The incident, unlike the ones that took place in Kashmir which is ruled directly by the BJP-led Indian government, occurred in the state of Maharashtra, where the Opposition, an alliance of the Shiva Sena, the National Congress Party led by Sharad Pawar, and the Congress-led by Sonia Gandhi, is in power.
There have been other arrests and even killings (a journalist and an activist Gauri Lankesh, for instance, was murdered in 2017) in the recent past. In Lankesh’s case, the prime accused, Amol Kale, who is associated with Hindutva organizations, was arrested.
The Indian intelligentsia believes murders like this could not have been done without the overt or tacit support from the State.
In 2017, NDTV had its office raided by the CBI for reasons of financial fraudulence, which the company denied vehemently. In 2018, the office of The Quint (rather critical of the Modi government ) was raided by tax officials.
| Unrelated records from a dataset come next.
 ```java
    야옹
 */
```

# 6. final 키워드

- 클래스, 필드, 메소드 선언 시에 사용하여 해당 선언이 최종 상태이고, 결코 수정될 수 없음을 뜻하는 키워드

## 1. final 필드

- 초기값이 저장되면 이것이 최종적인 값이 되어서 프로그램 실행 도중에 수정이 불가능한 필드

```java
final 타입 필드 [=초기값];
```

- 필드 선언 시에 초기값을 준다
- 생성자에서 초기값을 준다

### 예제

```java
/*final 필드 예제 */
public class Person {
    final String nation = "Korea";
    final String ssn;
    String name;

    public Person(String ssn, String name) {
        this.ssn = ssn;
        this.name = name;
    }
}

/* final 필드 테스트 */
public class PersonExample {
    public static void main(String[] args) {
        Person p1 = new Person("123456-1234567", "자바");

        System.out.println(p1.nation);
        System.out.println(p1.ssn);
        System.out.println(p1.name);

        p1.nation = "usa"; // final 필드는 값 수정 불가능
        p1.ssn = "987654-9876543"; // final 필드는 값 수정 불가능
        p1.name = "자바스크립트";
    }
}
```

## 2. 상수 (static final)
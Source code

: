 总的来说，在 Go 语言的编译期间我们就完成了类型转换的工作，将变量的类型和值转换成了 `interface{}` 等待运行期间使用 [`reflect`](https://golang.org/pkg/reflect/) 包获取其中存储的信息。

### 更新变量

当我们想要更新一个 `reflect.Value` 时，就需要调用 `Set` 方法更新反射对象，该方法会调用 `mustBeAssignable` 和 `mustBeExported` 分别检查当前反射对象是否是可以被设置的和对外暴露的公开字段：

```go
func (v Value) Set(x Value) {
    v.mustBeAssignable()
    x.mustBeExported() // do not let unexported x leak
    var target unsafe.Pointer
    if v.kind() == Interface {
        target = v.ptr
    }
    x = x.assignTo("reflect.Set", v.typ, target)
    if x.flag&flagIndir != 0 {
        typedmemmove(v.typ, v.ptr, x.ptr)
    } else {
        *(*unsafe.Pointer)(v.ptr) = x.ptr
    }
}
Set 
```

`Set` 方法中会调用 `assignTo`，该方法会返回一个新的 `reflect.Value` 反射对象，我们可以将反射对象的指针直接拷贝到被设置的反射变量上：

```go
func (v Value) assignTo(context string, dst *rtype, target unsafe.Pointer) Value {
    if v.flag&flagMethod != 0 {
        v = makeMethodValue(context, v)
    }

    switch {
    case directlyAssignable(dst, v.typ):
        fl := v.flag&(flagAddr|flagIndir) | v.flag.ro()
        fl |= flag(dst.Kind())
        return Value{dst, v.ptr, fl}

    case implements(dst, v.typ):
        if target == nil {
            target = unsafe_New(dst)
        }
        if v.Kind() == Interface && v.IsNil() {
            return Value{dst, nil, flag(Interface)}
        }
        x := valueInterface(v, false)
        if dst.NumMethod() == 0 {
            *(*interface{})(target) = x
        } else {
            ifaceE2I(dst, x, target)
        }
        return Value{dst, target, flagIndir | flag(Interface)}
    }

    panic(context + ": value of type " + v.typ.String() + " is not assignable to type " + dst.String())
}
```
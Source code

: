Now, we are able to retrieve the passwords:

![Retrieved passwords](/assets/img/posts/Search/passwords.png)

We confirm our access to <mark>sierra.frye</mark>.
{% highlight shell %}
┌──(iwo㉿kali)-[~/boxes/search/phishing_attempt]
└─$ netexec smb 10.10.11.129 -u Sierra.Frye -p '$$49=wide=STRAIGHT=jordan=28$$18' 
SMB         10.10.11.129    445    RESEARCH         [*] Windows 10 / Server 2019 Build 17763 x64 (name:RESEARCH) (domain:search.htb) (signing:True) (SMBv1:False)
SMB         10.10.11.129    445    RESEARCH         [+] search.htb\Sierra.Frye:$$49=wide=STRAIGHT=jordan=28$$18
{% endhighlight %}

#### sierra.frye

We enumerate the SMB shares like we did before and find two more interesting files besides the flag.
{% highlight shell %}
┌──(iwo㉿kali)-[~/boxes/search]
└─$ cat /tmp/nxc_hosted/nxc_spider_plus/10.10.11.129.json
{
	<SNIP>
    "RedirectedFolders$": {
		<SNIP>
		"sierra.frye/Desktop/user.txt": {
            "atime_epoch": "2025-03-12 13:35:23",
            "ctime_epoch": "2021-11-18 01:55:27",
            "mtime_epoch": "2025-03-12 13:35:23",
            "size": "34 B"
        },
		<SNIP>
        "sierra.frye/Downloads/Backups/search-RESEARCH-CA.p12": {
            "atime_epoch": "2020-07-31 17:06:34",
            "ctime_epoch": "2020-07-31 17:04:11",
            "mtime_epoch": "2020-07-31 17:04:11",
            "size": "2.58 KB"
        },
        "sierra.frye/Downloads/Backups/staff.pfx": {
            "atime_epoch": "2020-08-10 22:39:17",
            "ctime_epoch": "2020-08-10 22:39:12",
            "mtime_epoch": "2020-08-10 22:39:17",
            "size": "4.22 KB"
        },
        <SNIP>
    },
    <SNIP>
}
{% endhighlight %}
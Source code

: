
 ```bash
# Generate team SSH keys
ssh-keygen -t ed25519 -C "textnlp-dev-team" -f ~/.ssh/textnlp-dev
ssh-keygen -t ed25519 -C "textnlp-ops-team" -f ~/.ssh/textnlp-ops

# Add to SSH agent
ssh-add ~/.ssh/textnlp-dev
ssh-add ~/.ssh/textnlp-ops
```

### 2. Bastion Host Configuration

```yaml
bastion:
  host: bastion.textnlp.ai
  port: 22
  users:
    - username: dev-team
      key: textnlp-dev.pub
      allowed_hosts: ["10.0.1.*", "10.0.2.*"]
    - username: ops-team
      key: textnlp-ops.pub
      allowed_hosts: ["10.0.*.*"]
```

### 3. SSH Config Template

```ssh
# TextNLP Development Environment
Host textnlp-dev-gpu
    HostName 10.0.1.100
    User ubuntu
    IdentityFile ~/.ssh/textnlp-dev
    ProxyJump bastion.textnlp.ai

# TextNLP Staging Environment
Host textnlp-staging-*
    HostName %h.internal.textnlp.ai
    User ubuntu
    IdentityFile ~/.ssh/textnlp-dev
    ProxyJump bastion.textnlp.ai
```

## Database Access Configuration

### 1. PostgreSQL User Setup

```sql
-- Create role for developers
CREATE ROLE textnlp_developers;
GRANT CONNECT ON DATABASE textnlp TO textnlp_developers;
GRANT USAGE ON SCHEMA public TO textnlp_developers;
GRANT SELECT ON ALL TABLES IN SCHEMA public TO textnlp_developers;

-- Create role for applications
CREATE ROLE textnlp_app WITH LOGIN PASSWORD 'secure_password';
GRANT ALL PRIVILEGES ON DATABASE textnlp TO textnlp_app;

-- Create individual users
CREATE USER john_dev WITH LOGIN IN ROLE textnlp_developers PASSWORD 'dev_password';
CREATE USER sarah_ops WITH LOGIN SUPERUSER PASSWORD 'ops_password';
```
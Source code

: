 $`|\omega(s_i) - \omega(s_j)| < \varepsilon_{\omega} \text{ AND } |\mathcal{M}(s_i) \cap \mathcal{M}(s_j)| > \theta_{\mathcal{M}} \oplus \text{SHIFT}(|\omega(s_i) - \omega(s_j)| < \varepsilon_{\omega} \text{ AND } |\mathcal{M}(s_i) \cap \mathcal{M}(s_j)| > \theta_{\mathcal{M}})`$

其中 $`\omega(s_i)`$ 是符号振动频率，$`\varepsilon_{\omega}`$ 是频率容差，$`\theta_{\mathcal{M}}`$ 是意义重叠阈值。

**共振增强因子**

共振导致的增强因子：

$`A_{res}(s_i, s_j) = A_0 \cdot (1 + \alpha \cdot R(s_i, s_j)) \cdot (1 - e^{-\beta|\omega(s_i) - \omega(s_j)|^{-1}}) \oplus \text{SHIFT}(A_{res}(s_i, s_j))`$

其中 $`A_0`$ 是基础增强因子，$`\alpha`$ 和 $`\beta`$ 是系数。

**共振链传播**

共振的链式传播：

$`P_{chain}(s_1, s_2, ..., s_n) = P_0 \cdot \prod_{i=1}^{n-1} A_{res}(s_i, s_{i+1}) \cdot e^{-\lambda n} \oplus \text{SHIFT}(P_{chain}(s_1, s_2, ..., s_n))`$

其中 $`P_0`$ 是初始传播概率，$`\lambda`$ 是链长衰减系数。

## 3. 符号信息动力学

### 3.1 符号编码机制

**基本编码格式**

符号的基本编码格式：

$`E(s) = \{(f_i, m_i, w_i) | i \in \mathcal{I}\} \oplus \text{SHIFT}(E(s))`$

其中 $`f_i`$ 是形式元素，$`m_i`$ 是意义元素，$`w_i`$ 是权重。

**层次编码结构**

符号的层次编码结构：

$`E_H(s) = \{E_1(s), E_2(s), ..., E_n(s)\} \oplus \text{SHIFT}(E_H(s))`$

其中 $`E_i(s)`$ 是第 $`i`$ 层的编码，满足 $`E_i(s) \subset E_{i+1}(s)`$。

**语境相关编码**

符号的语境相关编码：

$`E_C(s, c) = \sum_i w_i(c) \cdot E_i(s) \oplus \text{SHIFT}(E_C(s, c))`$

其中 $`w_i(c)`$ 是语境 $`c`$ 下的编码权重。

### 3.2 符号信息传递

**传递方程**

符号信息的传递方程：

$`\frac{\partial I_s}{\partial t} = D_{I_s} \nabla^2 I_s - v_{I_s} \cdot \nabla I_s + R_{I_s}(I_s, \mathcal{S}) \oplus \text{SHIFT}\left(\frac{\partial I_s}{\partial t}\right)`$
Recently, three senior editors had to resign from a pro-government TV channel for carrying a critical report of the prime minister. But in the same breath, last year, the progressive Leftist government of Kerala arrested two youngsters, Alan and Thaha, under the UAPA, for alleged Maoist connections. By and large Liberal India has chosen not to focus attention on the issue.
There is no dearth of instances to validate the low RSF ranking of India. The question is how much the State does on its own in limiting speech freedom and how non-State players (specific rights groups, Right-Wing Hindu activists, influencers, lobbyists, religious supremacists, etc ) interpret that freedom. For instance, in 2018, Achyuta Nanda Sahu, a camera person with Doordarshan (the government-owned TV channel) was killed along with two policemen in a Maoist ambush in Chhattisgarh’s Dantewada district on 30 October 2018. There was no outcry, proportionate to the general fury incited by anti-press State intervention, from the free speech advocates.
Article 19 of the Constitution ensuring free speech ‘of all citizens,’ though not specifically that of the press, too, is problematic. It states that free speech is conditional on the integrity of the country. This writer is a free speech absolutist and believes most other basic rights flow from it. But this is not a popular position as it presupposes the right to offend as integral to free speech.
Indeed, it is much less taxing to see press freedom as primarily endangered by the power-interests of the State. It would be stirring a hornet’s nest to observe that free speech in India is just as much compromised by media houses with conflicting interests, proprietorial priorities and that they would therefore naturally be encouraging the system in general and journalists, in particular, to engage in self-censorship. Since journalists have no backing of the Indian government’s welfare plans in case of a job loss, they would not have much choice in the matter anyway.
To be certain, India’s press freedom is not in the best state of health. The truth is that it never has been, whether the party in power is the BJP or the Congress. But, as mentioned, it is not just the State that is censoring news and views. Despite the non-binary complexities attending the situation, the Modi government, with the kind of nearly tyrannical strength it commands in parliament, and the support of Big Business outside it, could show restraint. Nothing remotely threatening their sway looms on the horizon. Not even a virus. They could get more frank and friendly with the press. And with surprising results.